Our roles as teachers are made up of many facets including mentor, facilitator, coach, assessor, motivator, leader and administrator. Our responsibilities are just as numerous including being professional, establishing boundaries, creating a safe, positive, inclusive environment for learners and fulfilling legal and moral obligations dictated by legislation and/or a Code of Practice. Some responsibilities can be deduced from, or connected to, our roles. For example: preparing resources (=role) can be linked to creating a safe and inclusive learning environment (=responsibility).
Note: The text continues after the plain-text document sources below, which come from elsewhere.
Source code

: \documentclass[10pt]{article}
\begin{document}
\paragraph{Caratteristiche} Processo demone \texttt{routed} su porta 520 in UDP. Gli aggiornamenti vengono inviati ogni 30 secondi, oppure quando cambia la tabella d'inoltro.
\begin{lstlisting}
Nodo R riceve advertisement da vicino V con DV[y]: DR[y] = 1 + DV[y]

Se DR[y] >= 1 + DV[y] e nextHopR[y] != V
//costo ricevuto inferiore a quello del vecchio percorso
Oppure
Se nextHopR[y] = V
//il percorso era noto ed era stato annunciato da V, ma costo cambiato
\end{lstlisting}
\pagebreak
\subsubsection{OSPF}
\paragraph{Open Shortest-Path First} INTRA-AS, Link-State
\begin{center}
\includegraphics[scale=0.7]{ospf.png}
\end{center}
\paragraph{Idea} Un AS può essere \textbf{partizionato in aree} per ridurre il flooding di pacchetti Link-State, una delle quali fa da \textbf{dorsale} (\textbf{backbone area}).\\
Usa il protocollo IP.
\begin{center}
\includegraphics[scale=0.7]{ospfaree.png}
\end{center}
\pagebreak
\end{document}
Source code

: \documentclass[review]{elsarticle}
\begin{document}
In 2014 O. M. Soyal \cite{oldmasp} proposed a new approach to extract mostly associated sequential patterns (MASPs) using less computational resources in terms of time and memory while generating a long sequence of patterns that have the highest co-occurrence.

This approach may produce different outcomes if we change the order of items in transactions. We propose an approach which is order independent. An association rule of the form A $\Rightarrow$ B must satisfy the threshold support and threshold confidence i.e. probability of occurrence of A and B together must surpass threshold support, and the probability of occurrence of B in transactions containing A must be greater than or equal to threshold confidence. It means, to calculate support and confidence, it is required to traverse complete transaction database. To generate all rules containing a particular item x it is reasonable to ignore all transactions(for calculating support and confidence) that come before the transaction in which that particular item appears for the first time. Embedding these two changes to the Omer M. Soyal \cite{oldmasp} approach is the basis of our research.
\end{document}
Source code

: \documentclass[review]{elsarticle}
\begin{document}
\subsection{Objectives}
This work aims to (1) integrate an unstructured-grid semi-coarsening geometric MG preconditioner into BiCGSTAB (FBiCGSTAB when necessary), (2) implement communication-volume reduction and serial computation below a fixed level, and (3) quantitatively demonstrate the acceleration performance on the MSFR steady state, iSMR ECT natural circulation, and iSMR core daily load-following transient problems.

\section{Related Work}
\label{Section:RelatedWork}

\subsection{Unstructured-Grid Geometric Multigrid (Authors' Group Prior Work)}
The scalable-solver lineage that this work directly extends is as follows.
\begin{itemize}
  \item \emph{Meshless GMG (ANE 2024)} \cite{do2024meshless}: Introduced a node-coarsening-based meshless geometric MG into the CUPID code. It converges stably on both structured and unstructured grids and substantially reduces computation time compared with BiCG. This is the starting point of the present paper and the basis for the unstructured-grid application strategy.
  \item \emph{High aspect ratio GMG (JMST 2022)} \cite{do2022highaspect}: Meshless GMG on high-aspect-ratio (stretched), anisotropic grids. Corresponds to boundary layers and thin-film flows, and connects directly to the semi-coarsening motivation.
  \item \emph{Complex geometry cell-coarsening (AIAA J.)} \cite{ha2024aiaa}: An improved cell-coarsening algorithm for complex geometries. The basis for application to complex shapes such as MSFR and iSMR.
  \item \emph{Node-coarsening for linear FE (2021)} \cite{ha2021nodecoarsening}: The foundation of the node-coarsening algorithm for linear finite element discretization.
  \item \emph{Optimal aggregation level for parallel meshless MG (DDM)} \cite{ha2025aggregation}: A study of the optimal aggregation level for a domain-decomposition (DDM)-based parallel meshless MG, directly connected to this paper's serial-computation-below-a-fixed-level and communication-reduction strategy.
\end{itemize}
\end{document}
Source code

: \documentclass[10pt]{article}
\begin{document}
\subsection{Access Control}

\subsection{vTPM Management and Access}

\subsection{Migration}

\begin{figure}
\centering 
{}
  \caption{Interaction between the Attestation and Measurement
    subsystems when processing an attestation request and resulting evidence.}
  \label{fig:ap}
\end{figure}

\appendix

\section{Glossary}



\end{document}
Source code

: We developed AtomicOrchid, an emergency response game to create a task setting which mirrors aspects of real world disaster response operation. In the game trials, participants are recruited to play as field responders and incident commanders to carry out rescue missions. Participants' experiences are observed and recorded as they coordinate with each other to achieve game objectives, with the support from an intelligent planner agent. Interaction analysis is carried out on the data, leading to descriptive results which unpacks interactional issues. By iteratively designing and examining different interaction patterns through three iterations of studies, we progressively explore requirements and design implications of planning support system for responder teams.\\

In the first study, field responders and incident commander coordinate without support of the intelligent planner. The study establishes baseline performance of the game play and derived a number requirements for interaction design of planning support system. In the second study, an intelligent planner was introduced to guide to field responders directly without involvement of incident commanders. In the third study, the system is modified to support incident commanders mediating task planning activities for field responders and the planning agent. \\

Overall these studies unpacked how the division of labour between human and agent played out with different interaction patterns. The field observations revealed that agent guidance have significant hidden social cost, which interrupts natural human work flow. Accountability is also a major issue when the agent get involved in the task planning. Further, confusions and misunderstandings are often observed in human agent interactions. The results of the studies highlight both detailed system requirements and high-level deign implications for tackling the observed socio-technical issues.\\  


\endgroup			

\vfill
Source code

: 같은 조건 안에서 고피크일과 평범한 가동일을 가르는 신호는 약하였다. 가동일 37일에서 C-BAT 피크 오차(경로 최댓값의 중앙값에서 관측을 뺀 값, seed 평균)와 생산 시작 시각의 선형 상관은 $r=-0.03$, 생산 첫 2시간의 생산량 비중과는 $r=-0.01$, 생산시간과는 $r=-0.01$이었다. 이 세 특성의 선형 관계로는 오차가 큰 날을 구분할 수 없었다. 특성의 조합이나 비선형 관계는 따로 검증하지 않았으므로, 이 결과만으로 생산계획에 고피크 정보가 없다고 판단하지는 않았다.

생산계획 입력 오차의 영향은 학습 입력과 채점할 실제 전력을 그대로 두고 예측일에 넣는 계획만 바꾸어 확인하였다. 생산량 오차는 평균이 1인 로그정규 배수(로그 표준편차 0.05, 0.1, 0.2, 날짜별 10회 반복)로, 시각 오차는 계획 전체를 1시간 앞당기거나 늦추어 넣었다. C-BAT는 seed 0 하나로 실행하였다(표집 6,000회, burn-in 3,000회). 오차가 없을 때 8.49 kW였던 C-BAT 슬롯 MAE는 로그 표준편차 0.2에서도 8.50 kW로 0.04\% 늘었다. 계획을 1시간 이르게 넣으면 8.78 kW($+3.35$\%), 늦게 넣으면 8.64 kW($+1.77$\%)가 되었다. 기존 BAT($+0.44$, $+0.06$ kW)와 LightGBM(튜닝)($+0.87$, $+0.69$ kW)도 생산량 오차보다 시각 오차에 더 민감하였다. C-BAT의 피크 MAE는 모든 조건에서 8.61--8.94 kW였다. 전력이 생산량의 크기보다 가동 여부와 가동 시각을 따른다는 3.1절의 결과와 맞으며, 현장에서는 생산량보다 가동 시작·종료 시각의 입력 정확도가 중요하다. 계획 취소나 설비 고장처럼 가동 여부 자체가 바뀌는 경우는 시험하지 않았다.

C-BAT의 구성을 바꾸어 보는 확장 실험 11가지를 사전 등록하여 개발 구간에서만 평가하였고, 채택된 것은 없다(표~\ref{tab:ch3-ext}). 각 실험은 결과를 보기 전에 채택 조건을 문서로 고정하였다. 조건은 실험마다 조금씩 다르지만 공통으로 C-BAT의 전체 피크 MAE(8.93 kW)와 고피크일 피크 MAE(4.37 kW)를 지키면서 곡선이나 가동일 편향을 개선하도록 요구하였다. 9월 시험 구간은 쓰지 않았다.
This role and responsibility is supported by Maslow’s definition of “deficiency needs” (Allan, 1989:94). If we also create professional boundaries for ourselves and our learners this further satisfies their deficiency needs in the learning environment so they may progress to their “growth needs” (Allan, 1989:94). Boundaries can be external in the form of budget, time or resource constraints or formulated by the teacher and learners in terms of Maslow’s (1987) Hierarchy of needs. For example; being biased or unfair in our teaching and assessing directly impacts on the learner’s need for recognition.
Gravells (2011:6) states that our “main role as a teacher is to teach our subject in a way that actively involves and engages our learners during every session” which encompasses all of the training cycle as it ensures a teacher actively participates at every stage. This can also be achieved by using differential teaching that actively involves every learner. In order to effectively enable and assess individual learning we should incorporate the learning style theories stated above, thereby continuing the teaching cycle and fulfilling our roles and responsibilities in these stages.
Each of us has a preferred learning style” (Dryden and Vos, 1994:95). It is possible that not correctly identifying individual learning styles could create extensive boundaries to teaching in the form of barriers to learning. For example, if differentiation were not utilized, a safe, inclusive learning environment could not be maintained, Maslow’s hierarchy would disintegrate and the teaching cycle may become academic. Kolb (1984) in particular, with his theory of experiential learning demonstrates our need to provide a safe, secure learning environment in order for the learner to learn effectively.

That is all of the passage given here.